Recently, the 2022 Conference of Chinese Geospatial Industry and Sciences was held in Hefei, east China’s Anhui province.
As the highest-level, largest-scale and most influential conference of China’s geospatial industry, the event was highlighted by a series of technological advances.
At the conference, Chinese drone giant DJI displayed a dock, which makes drone operations completely automated and unattended. CHC Navigation based in Shanghai presented its latest breakthroughs in long-range laser radar, which made China a step closer to the independent development of high-precision long-range laser radars.

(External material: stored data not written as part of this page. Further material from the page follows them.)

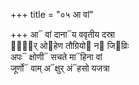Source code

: +++
title = "०५ आ वां"

+++
आ᳓ वां दाना᳓य ववृतीय दस्रा  
गो᳐᳓र् ओ᳓हेण तौग्रियो᳓ न᳓ जि᳓व्रिः  
अपः᳓ क्षोणी᳓ सचते मा᳓हिना वां  
जूर्णो᳓ वाम् अ᳓क्षुर् अं᳓हसो यजत्रा
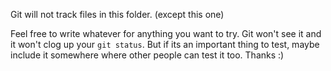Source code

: Git will not track files in this folder. (except this one)

Feel free to write whatever for anything you want to try. Git won't see it and it won't clog up your `git status`. But if its an important thing to test, maybe include it somewhere where other people can test it too. Thanks :)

Industry-leading spatial-intelligent infrastructure company Qianxun SI also brought a new technology that helps with the impacts of ionospheric variability on unmanned aerial vehicle surveying, high-precision laser radar ranging and other scenarios.
The Chinese geospatial industry has achieved fruitful results in innovation and shown strong resilience.
According to statistics released by the conference, the total output of China’s geospatial industry reached 752.4 billion yuan ($105 billion) in 2021, up 9.2 percent year on year. The compound output growth rate of the industry stood at 11.5 percent in the recent five years and 17.5 in the past decade.
The constantly expanding industry is driving employment growth. As of the end of 2021, there were over 164,000 entities engaged in the industry, up 18.5 percent from a year ago. Enterprises accounted for 94.7 percent of these entities.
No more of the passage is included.